統合によりファミマとサークルKサンクスの店舗総数は1万7599店となり、セブン-イレブン・ジャパン(1万7277店、いずれも1月末時点の店舗数)を上回り、業界トップに立つ。全店売上高でファミマ・サークルKサンクス連合はセブンに1兆円近い差をつけられているが、業界2位のローソンを9000億円近く上回る。店舗数でトップ、売り上げで第2位の巨大グループが誕生することになる。
課題はサークルKサンクスの看板をどうするかだ。2010年にファミマがエーエム・ピーエム・ジャパンを吸収した時は、時間をかけてam/pmの看板をファミマに掛け替えた。もう一つの課題は、ユニーGHDの売り上げの8割を占めるスーパー事業をどうするかである。「岐阜に本社があり、中部地区で食品スーパーを展開しているバロー(10月からバローホールディングスに社名を変更)が投資ファンドと組んでユニーGHDのスーパー部門に買収を仕掛ける」(業界筋)という観測もある。食品スーパーとして業績好調で山梨県に初進出し、関東圏への進攻に意欲を見せているバローが「小が大を飲む」M&Aを仕掛ける可能性もある。
●注目集まるローソンの動き
ファミマ連合に売り上げ、店舗数で逆転されることになるローソンは14年12月、広島が地盤の中堅コンビニチェーンのポプラに出資した。ポプラの15年2月期の連結最終損益は20億6500万円の赤字で、14年同期も23億円の赤字であり2期連続の赤字となった。15年2月期は売り上げも13%減っている。
ポプラのメインバンクは広島銀行。三菱商事が60%の株式を握る三菱食品が実質4位の大株主のため、「三菱商事を仲介役にローソンがファミマ連合との売り上げの差を少しでも縮めるためにポプラ買収に動く」(業界筋)との見方も出ている。

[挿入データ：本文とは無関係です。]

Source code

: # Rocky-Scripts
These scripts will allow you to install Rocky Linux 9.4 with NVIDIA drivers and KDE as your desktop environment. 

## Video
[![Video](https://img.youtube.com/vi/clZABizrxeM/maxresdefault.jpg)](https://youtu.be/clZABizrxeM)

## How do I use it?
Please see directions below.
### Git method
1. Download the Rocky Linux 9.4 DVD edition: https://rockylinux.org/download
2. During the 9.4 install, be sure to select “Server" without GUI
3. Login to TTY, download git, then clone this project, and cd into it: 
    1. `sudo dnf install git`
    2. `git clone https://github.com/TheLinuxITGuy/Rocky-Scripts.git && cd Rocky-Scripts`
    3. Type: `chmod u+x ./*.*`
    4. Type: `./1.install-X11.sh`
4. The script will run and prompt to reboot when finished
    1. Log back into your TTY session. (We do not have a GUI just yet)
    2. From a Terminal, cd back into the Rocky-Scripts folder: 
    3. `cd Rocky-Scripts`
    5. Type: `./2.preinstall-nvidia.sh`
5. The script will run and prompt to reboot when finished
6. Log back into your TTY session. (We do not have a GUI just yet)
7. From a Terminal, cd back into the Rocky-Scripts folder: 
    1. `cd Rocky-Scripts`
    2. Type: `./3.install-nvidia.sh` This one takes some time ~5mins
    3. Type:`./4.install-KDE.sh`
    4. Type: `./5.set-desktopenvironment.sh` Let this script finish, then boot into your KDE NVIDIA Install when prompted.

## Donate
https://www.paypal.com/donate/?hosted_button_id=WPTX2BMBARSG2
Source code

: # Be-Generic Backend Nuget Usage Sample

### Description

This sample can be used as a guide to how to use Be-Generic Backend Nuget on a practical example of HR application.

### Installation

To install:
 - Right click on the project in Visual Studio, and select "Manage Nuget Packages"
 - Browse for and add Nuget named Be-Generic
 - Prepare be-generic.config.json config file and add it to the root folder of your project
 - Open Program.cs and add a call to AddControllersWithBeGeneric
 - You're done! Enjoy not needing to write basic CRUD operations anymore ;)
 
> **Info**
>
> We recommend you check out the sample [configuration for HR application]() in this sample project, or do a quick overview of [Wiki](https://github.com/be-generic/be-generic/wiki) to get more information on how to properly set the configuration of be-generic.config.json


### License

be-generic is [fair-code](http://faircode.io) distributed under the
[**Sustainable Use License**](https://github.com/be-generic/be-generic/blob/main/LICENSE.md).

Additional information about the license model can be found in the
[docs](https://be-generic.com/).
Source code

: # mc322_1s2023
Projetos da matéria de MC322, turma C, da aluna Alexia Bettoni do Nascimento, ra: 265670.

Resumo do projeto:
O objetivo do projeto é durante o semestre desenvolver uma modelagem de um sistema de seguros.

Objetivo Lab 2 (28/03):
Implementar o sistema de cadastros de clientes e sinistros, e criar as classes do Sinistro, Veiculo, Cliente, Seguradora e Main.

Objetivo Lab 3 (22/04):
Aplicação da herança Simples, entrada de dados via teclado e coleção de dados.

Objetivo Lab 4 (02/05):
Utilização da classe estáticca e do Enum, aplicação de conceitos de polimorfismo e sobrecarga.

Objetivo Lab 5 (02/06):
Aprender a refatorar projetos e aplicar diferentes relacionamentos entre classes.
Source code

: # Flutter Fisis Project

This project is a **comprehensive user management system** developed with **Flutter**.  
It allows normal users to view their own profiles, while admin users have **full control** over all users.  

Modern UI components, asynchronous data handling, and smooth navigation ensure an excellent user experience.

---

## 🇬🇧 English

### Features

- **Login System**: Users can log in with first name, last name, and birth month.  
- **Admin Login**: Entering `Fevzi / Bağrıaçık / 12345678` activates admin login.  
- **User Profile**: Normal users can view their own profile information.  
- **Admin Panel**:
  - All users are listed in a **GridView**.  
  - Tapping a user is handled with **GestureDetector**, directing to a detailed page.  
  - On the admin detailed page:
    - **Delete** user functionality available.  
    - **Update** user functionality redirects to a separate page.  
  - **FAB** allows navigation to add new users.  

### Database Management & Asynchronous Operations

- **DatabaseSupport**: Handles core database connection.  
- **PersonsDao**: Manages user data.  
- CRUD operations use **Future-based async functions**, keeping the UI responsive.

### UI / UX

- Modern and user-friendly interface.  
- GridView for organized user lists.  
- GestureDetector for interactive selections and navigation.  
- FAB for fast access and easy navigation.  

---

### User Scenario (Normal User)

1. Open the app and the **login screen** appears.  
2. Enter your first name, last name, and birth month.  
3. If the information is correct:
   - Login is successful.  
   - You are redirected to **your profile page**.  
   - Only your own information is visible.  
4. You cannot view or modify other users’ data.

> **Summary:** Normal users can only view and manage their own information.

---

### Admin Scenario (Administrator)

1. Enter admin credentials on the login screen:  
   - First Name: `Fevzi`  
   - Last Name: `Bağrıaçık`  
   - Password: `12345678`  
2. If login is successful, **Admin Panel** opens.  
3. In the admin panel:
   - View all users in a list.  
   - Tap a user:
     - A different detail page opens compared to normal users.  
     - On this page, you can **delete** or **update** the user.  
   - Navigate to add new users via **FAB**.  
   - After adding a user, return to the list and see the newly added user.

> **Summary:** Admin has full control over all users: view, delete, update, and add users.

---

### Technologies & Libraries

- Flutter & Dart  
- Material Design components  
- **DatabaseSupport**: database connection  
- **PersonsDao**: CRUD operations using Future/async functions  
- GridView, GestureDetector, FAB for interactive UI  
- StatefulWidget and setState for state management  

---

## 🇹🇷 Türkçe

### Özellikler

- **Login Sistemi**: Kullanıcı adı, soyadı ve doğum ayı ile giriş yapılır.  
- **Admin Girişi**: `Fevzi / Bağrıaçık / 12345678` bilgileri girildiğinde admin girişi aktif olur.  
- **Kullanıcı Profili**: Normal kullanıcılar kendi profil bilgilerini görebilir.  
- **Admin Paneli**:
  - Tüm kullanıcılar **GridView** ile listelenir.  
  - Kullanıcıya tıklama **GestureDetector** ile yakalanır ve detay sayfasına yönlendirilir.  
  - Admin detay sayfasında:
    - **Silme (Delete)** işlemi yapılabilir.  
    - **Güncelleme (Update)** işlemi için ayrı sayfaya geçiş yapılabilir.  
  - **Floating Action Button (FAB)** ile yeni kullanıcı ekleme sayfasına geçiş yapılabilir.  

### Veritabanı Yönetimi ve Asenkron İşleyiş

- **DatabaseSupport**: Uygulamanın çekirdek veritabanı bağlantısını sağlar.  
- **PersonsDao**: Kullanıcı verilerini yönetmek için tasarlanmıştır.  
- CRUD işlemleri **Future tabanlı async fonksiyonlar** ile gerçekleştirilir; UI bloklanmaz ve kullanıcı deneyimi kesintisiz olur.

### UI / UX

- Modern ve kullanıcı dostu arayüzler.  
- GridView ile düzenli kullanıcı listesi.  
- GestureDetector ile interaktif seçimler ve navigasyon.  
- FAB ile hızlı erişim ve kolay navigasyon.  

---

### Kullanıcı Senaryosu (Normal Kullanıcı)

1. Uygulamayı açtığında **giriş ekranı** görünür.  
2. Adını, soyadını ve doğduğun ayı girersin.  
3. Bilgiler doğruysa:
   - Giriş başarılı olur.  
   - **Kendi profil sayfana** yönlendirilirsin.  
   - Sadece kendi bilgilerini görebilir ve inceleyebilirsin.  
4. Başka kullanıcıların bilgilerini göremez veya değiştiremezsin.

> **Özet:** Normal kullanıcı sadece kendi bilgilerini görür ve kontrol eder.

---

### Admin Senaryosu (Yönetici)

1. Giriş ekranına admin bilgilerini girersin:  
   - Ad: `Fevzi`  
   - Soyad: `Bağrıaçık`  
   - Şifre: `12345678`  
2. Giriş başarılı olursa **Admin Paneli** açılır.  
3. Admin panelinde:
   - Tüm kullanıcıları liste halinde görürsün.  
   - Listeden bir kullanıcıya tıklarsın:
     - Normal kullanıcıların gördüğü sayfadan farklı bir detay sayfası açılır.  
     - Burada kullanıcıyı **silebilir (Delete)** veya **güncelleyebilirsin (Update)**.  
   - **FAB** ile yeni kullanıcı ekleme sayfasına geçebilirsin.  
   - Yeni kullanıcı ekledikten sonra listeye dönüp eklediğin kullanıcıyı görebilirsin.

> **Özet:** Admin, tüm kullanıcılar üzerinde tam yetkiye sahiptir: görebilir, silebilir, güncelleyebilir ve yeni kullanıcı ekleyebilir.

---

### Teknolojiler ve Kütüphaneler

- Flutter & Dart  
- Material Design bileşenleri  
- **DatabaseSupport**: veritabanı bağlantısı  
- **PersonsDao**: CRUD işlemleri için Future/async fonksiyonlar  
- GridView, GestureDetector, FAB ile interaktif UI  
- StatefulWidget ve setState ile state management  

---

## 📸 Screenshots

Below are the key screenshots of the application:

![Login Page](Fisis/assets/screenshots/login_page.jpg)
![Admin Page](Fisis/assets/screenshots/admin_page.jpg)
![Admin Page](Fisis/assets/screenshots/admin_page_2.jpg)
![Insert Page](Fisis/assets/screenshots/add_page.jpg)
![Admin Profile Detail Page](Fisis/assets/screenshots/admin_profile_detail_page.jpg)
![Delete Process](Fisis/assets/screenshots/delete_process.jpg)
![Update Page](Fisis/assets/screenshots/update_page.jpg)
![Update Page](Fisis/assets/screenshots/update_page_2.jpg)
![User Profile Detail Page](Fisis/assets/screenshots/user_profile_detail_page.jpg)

業界5位のミニストップはスーパー大手イオン系のコンビニだが苦戦が続く。中堅で神奈川県が地盤のスリーエフは、15年2月期に赤字に転落し正念場が続いており、規模確保のため両社が統合に動くとの観測もある。「ファミマ連合の誕生により、コンビニ業界に玉突き再編が起こる可能性が高い」(アナリスト)。
●他社の草刈り場になったサークルKサンクス
サークルKサンクスが店舗競争力を失ったことから、11年以降、約490店がローソンやセブンに鞍替えした。サークルKサンクスは他社の草刈り場になったが、ファミマだけは手を出さなかった。「ファミマの上田準二社長(当時、現会長)が、サークルKサンクスの本体が欲しいという意向を持ち、サークルKサンクスをいたずらに刺激することを避けてきた」(ファミマ関係者)ためといわれている。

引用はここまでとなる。